The presence of mind of Police Matron Hill of Davenort saved the
life of Mrs. Lottie Evans, a female prisoner, who swallowed
several chloride of mercury tablets while on her way to the house
of detention under arrest. When taken il she told the matron she
had poisoned herself because she could not endure the disgrace
her arrest would bring upon her family. Her mouth and throat were
terribly burned by the poison but emetics the police matron gave
her will probably save her life although at last reports she was
ina critical condition. Her husband had had her arrested on
account of her alleged liking for another man.
J.C. Rhinehart, a farmer living a few miles southeast of Peoria,
a little obsolete town in the corner of Polk county, has a strain
of Jersey Red hogs that are truly a varvel in their way. Mr.
Rinehart has a sow about eighteen months old and weighing 300
pounds, which gave birth to seventeen pigs about three weeks ago.
The pigs are still all alive and as stout and healthy pigs as
ever followed a mother. The sow herself is one of a litter of
nineteen, all of which were raised. The eighteen others of the
first litter were all fattened and were sold when thirteen months
old and averaged a trifle over 297 pounds, bringing Mr. Rhinehart
the neat sum of $205.87.
Enticed by the glittering inducements of matrimonial bureau
advertisement to enter into a correspondence and an exchange of
pictures with fair Mrs. Elizabeth Kalmick of Sioux City, Albert
J. Swartz, a verdant farmer lad frm Plankington, S.D., arrived in
Sioux City a few days ago only to find his "love's sweet
dream" to be an iridescent one. Aided by the police Swartz
hunted up his correspondent to find her only a fraud - a woman
who confessed later to the police that her handsome carriage,
beautiful complexion and magnificent wardrobe were the results of
her abillity to profitably play the matrimonial advertising
graft. She confessed to fifty verdant bridegrooms-to-be who are
now on her staff. She promised ot leave the city under threats of
prosecution. Swartz was placed in jail for his safe keeping.
Marion Morgan, a farm hand, aged about 38 years, was burned to
death on the farm of T.O. Stewart, in White Oak township, Mahaska
county. Morgan was assisting Mr. Stewart rake and burn corn
stalks and trash from the field when the accident and death
occurred, and just how it occurred will never be known, as when
first discovered by Mr. Stewart, who was fully eighty or ninety
rods away, the man was lying on the ground, his clothing on fire
and he writhing in agony. When reached by Mr. Stewart, life was
extinct.
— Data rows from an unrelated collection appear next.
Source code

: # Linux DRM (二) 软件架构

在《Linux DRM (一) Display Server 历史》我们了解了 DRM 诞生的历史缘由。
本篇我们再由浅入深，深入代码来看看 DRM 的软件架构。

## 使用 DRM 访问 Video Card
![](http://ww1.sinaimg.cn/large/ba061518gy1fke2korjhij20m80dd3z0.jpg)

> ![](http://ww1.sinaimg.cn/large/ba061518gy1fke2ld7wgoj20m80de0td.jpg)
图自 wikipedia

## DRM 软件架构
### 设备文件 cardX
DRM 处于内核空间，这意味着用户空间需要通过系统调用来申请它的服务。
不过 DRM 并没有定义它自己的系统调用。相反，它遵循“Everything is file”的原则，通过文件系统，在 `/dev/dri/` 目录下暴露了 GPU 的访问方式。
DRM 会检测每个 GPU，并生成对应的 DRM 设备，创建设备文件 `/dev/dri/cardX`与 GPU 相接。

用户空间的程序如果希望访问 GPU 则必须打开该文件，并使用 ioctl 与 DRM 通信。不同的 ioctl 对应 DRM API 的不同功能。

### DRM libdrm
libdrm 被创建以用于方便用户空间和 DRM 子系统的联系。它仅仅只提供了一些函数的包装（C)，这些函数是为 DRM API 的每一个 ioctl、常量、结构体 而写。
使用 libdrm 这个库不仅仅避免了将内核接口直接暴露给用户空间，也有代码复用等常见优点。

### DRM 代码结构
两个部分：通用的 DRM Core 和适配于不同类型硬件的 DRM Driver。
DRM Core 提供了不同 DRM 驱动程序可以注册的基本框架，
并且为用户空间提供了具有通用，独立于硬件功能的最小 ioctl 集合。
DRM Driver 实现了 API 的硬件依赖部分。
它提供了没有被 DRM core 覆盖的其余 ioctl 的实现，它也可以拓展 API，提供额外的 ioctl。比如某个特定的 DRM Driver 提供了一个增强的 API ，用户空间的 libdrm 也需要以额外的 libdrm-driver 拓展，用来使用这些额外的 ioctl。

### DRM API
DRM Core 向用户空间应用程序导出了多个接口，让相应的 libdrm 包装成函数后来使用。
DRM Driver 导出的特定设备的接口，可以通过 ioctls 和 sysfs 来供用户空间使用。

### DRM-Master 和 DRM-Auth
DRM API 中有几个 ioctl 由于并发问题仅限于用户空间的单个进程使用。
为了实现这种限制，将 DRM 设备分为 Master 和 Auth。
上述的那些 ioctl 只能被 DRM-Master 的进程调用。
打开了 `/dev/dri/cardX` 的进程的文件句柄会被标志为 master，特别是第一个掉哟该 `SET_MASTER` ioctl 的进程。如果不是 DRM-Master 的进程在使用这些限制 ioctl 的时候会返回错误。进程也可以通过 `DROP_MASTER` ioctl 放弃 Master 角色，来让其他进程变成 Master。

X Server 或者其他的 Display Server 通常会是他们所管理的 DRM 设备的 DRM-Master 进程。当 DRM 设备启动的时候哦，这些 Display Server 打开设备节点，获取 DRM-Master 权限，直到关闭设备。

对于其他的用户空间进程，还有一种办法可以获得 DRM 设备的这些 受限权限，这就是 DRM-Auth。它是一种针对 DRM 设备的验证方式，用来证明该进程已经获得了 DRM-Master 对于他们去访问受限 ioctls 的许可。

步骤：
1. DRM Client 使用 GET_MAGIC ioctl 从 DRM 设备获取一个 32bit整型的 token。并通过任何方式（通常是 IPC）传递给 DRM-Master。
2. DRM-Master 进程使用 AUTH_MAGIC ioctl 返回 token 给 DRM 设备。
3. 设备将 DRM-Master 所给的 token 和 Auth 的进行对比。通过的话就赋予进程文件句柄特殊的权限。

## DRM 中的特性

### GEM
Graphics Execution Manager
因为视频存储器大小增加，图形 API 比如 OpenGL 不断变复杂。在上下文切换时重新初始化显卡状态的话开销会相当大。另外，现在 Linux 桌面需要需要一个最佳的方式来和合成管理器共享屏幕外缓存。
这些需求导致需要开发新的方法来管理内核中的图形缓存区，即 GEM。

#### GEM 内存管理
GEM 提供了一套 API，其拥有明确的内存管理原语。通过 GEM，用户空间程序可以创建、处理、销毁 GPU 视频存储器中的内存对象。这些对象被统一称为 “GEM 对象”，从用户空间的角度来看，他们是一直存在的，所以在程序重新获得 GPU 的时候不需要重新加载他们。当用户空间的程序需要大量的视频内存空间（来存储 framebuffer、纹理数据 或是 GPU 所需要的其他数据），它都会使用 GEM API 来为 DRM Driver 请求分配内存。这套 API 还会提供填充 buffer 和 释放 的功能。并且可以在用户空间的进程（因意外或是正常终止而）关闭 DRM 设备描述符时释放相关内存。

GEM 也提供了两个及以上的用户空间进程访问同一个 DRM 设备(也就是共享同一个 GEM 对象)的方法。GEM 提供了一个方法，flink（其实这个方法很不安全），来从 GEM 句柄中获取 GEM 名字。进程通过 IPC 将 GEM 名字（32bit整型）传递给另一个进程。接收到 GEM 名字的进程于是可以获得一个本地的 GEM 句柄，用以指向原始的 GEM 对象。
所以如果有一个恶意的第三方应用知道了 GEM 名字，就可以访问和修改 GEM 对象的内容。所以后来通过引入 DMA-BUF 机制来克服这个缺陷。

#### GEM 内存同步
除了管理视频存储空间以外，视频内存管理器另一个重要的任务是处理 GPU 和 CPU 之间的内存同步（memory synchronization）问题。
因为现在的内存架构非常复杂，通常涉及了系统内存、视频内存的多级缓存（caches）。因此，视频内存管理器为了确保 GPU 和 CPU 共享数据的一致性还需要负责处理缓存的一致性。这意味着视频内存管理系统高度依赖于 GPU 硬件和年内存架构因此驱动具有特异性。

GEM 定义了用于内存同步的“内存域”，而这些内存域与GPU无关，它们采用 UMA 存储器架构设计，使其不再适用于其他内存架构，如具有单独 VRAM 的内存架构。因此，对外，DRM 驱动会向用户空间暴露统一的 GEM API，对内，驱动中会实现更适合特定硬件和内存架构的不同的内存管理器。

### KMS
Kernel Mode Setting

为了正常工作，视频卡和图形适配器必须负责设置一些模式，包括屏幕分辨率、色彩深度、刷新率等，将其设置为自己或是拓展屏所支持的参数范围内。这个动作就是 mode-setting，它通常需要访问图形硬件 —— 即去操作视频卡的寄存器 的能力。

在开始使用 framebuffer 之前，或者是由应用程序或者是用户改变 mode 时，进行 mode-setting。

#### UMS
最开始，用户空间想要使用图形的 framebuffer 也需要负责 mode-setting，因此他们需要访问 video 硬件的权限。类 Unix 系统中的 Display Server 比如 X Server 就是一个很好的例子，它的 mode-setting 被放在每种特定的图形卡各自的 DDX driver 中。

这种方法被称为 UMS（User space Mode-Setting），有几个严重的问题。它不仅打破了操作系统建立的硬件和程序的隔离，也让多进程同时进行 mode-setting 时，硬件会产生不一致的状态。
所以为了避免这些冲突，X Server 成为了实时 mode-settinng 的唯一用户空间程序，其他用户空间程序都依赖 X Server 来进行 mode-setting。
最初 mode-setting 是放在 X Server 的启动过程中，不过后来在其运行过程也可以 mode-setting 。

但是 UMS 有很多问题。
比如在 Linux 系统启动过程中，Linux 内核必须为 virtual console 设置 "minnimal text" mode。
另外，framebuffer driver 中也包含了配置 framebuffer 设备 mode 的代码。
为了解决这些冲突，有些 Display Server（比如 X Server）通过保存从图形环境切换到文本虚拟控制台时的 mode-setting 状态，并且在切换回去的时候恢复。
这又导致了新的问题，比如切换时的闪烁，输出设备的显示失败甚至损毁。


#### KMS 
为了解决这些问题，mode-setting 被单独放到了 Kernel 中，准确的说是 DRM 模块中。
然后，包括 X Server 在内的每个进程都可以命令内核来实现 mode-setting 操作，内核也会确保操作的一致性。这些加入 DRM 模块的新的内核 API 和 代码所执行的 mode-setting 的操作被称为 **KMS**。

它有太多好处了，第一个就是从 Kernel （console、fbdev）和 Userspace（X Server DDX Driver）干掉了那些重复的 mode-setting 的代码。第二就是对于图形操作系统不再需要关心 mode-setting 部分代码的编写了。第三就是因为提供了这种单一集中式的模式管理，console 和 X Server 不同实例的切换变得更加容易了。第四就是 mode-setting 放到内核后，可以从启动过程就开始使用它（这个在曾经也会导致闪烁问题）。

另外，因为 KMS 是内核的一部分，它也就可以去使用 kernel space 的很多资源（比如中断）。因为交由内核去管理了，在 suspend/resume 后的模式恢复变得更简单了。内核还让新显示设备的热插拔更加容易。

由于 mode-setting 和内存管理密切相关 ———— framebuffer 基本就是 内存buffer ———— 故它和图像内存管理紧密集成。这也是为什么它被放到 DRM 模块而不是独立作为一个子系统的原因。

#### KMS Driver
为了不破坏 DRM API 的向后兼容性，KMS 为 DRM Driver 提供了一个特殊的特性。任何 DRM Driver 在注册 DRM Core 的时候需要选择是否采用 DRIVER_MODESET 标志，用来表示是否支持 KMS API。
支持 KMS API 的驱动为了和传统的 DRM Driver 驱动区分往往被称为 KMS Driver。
As he was known to be subject to epilepsy it is supposed
that his cothing in some way caught fire and that the scare or
fright therefom brough on a fit, rendering him unable to care for
himself or to cry for help.
News from Leroy
-Harry Cherry had a brown horse stolen about a week ago and Sam
Morrison had a saddle and bridle stolen at the same time.
-James Buffum and son, of Osceola, who were visiting E.S. Buffum
returned home Tuesday.
-V.D. Hicks will soon move on the farm they bought of J.B. Hood
-Wallace Hicks solld his city residence to Claud Kirkwood.
Derby News and Notes
-Those attending the celebration of the I.O.O.F. anniversary from
Derby Tuesday evening were: Miss Grace Parkin, Mrs. H. Westfall,
Mrs. W. Yearnshaw, W.F. Pollard and wife, Joe George, Chas.
Johnson, C.B. Taylor, Joe Parkin JR and Joseph Parkin.
-Marion Hanson died at his home west of town Saturday April 21,
interment took place Wednesday April 27 in the Last Chance
cemetery.
-Miss Elsie Courter went to Chariton Wednesday evening to attend
the Hemphill and Sullivan wedding.
-Mr. Hunt, of Bethany, Mo., is visiting his daughter Mrs. Frank
Elliot.
-A baby girl was born to Mr. and Mrs. M.T. Grimes April 21.